Please help me with that!
(You may already have realized this, but note that there is a typo in the fourth line: it should read ‘where $\alpha\in\Lambda$ and $B_\alpha\in\mathscr{B}_\alpha$’.)
For each $\alpha\in\Lambda$ let
$$\mathscr{S}_\alpha=\left\{\pi_\alpha^{-1}[B]:B\in\mathscr{B}_\alpha\right\}\,,$$
and let
$$\mathscr{S}=\bigcup_{\alpha\in\Lambda}\mathscr{S}_\alpha\,.$$
If $\alpha\in\Lambda\setminus\Gamma$, then $\mathscr{B}_\alpha=\{X_\alpha\}$, so $\mathscr{S}_\alpha=\left\{\pi_\alpha^{-1}[X_\alpha]\right\}=\{X\}$. If $\alpha\in\Gamma$, then $\mathscr{B}_\alpha$ is countable, so $\mathscr{S}_\alpha$ is also countable.
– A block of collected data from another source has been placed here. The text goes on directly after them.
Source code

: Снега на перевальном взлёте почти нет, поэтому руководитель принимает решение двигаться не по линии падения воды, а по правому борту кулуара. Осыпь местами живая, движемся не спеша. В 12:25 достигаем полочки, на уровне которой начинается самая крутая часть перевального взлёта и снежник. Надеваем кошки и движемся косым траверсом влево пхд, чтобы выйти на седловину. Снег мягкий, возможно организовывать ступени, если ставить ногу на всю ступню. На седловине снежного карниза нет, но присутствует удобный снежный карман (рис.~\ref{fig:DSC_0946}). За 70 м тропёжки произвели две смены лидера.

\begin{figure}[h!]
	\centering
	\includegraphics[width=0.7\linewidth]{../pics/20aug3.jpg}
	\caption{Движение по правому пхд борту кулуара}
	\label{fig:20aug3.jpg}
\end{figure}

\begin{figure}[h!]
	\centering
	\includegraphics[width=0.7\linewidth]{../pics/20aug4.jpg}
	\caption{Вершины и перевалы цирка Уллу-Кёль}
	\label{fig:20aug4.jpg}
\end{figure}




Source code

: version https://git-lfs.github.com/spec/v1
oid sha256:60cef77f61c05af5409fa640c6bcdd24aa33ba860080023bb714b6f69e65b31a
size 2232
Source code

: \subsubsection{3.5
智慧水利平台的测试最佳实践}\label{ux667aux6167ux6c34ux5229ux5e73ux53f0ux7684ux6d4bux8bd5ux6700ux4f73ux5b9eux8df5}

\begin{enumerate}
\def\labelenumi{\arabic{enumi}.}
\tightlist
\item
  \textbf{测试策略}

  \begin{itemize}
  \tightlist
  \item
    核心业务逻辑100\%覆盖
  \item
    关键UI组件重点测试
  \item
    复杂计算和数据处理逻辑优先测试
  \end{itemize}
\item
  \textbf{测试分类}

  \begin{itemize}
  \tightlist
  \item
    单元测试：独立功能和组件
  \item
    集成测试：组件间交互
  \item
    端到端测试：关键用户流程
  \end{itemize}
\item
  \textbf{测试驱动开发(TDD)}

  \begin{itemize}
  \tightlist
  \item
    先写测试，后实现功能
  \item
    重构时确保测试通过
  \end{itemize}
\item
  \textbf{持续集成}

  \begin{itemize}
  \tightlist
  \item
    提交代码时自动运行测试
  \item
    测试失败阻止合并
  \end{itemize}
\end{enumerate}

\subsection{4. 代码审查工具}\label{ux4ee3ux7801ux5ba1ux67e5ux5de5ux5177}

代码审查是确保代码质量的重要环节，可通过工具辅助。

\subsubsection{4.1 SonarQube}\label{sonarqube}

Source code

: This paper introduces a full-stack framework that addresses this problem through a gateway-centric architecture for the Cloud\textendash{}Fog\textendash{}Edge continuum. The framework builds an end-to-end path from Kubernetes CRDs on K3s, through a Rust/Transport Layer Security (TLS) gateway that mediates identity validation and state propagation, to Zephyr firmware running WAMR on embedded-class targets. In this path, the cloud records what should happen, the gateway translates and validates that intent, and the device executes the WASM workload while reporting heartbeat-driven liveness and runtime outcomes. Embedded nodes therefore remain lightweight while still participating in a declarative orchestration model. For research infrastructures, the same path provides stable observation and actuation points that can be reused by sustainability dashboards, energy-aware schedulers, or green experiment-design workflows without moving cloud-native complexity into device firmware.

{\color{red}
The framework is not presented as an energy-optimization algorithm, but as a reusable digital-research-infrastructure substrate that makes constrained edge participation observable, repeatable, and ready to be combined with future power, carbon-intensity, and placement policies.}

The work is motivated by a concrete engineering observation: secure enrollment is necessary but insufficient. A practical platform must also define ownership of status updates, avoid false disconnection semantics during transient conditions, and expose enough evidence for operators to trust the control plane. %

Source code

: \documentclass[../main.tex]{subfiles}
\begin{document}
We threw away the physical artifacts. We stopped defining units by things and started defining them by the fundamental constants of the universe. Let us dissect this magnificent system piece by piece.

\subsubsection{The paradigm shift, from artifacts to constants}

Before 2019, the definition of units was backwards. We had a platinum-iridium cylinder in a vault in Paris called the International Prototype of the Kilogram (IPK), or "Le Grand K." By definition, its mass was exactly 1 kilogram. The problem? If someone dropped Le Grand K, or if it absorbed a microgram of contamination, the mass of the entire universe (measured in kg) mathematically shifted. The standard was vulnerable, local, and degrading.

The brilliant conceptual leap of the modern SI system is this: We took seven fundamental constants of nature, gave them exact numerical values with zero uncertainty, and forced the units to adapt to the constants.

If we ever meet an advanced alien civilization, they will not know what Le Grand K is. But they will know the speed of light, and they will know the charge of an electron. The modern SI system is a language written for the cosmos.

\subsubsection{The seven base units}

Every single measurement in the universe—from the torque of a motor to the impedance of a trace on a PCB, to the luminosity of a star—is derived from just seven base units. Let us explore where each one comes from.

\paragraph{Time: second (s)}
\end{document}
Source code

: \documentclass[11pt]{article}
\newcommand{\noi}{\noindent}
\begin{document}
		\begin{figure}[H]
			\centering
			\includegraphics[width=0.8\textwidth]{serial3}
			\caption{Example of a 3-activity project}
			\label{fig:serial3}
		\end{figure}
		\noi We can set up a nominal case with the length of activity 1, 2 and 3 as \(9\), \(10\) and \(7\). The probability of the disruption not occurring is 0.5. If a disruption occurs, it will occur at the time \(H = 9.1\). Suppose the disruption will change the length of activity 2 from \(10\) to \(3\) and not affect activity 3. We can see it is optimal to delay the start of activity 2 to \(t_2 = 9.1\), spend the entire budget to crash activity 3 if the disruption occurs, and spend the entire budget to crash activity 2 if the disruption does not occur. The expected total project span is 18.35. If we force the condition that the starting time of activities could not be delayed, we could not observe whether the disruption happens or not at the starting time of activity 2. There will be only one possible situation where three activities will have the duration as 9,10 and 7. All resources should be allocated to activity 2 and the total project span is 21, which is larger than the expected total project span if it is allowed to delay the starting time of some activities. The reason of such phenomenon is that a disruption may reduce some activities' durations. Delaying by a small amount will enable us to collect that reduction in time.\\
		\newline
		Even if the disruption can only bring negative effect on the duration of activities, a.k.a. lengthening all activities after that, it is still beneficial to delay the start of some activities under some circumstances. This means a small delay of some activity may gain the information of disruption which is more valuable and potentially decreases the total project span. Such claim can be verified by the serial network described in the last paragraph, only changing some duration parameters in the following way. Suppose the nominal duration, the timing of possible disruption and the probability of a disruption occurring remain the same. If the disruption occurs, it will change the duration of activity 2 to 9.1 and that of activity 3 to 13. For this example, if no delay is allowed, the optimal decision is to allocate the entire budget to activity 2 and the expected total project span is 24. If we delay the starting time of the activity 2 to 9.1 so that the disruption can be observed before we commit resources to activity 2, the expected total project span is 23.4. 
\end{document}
Thus,
$$\mathscr{S}=\{X\}\cup\bigcup_{\alpha\in\Gamma}\mathscr{S}_\alpha$$
is the union of countably many countable sets and is therefore countable. Finally, Patty’s $\mathscr{B}$ is the set of all intersections of finite subsets of $\mathscr{S}$. $\mathscr{S}$, being countable, has only countably many finite subsets, so $\mathscr{B}$ is also countable.